Stored items from a collection
--*--
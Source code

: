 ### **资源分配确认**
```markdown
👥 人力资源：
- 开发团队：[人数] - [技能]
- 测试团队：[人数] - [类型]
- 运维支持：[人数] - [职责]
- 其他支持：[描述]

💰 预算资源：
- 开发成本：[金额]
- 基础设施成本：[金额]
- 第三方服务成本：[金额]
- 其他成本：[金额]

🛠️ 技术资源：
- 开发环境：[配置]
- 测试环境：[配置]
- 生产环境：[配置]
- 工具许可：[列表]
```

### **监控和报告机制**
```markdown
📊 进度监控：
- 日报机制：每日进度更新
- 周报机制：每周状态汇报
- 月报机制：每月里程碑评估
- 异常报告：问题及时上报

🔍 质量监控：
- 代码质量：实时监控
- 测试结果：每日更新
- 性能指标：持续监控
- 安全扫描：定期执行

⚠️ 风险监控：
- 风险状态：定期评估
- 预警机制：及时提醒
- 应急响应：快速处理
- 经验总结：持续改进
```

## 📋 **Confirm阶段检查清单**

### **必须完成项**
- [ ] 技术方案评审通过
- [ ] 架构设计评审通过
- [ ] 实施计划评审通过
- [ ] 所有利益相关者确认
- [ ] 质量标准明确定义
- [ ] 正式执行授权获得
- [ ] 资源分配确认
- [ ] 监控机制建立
--*--
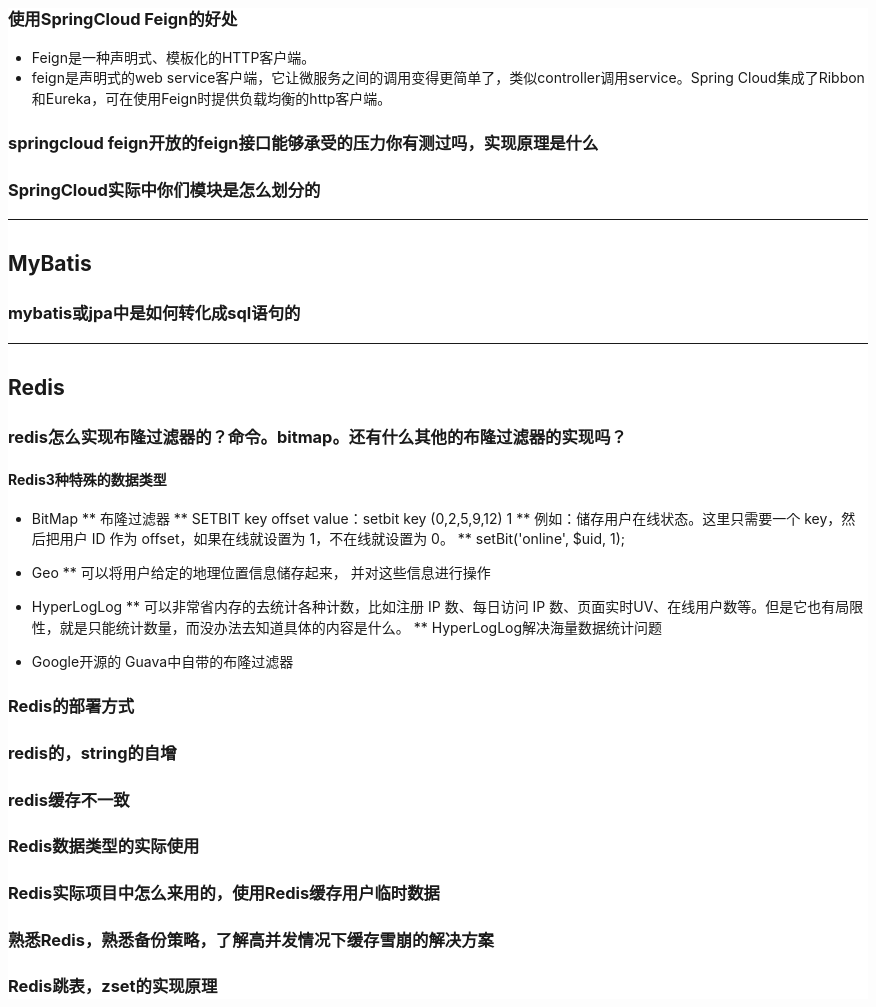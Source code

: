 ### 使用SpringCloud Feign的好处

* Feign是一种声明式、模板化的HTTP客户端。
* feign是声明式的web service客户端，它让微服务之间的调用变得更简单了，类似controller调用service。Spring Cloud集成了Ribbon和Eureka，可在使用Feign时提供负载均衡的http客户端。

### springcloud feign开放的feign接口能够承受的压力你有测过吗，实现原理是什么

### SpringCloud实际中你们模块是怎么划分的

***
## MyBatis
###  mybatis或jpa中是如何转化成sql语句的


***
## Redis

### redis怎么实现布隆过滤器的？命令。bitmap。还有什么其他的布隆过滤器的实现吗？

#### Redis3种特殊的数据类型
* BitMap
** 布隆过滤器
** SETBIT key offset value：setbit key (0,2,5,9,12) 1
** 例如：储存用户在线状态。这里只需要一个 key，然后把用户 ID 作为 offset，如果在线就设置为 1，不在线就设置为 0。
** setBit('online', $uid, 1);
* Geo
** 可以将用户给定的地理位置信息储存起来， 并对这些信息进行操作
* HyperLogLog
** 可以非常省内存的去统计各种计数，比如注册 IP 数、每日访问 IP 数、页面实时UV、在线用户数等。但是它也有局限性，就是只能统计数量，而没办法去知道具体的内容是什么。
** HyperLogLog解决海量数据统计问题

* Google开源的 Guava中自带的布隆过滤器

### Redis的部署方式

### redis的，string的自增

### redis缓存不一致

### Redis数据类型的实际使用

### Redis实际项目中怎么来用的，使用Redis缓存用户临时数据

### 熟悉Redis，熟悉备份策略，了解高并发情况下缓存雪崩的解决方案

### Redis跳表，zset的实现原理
--*--
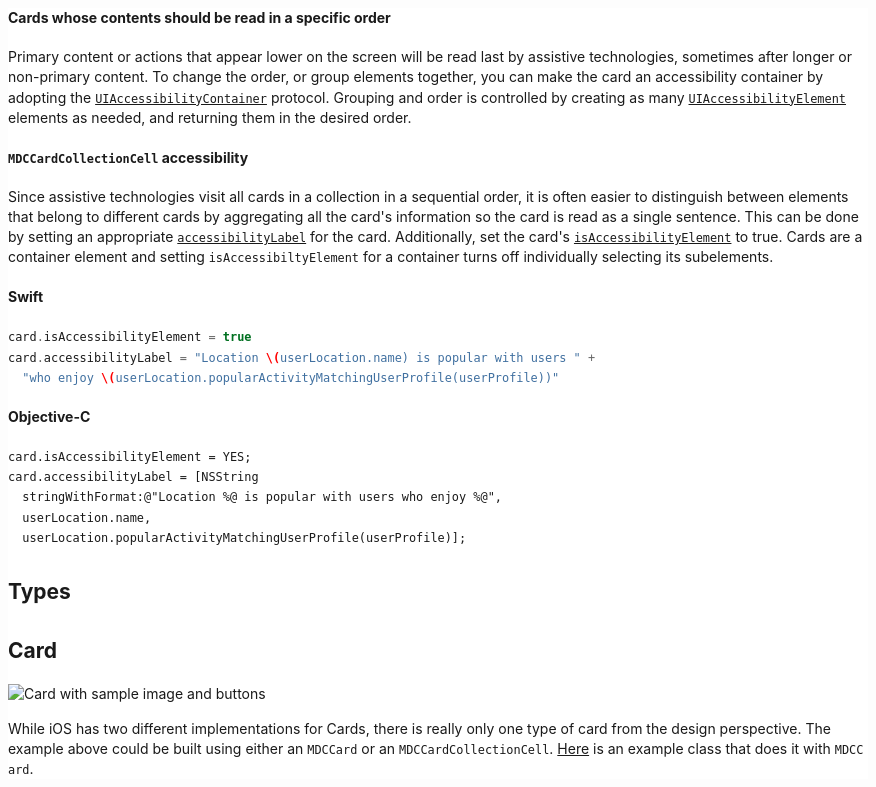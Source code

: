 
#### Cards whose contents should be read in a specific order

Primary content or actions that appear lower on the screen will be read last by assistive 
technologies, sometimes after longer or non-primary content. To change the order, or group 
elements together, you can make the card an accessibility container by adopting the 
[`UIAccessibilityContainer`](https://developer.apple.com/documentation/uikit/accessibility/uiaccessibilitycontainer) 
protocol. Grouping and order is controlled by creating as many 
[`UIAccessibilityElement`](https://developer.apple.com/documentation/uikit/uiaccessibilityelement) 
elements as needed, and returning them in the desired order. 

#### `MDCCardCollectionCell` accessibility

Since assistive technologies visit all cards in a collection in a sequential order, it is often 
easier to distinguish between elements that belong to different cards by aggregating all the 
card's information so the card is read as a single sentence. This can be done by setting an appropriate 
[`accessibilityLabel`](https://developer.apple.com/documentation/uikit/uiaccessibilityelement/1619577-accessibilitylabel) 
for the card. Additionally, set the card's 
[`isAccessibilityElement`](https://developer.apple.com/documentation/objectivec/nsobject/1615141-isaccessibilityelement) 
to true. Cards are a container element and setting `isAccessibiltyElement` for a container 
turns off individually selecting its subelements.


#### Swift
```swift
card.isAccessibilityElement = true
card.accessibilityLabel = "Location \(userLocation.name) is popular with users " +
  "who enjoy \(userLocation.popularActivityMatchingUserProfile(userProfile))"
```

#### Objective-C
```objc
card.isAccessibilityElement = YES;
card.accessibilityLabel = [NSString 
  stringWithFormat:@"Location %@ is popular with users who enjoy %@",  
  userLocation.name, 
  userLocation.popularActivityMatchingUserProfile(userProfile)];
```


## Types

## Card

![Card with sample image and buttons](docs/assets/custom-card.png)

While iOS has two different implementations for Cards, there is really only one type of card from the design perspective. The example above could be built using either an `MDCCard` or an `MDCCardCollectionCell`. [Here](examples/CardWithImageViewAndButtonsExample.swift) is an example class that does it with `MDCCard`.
--*--
- [What is needed]: Collect from the data above every line that includes "documentation".

- [Reply]:
[`UIAccessibilityContainer`](https://developer.apple.com/documentation/uikit/accessibility/uiaccessibilitycontainer) 
[`UIAccessibilityElement`](https://developer.apple.com/documentation/uikit/uiaccessibilityelement) 
[`accessibilityLabel`](https://developer.apple.com/documentation/uikit/uiaccessibilityelement/1619577-accessibilitylabel) 
[`isAccessibilityElement`](https://developer.apple.com/documentation/objectivec/nsobject/1615141-isaccessibilityelement) 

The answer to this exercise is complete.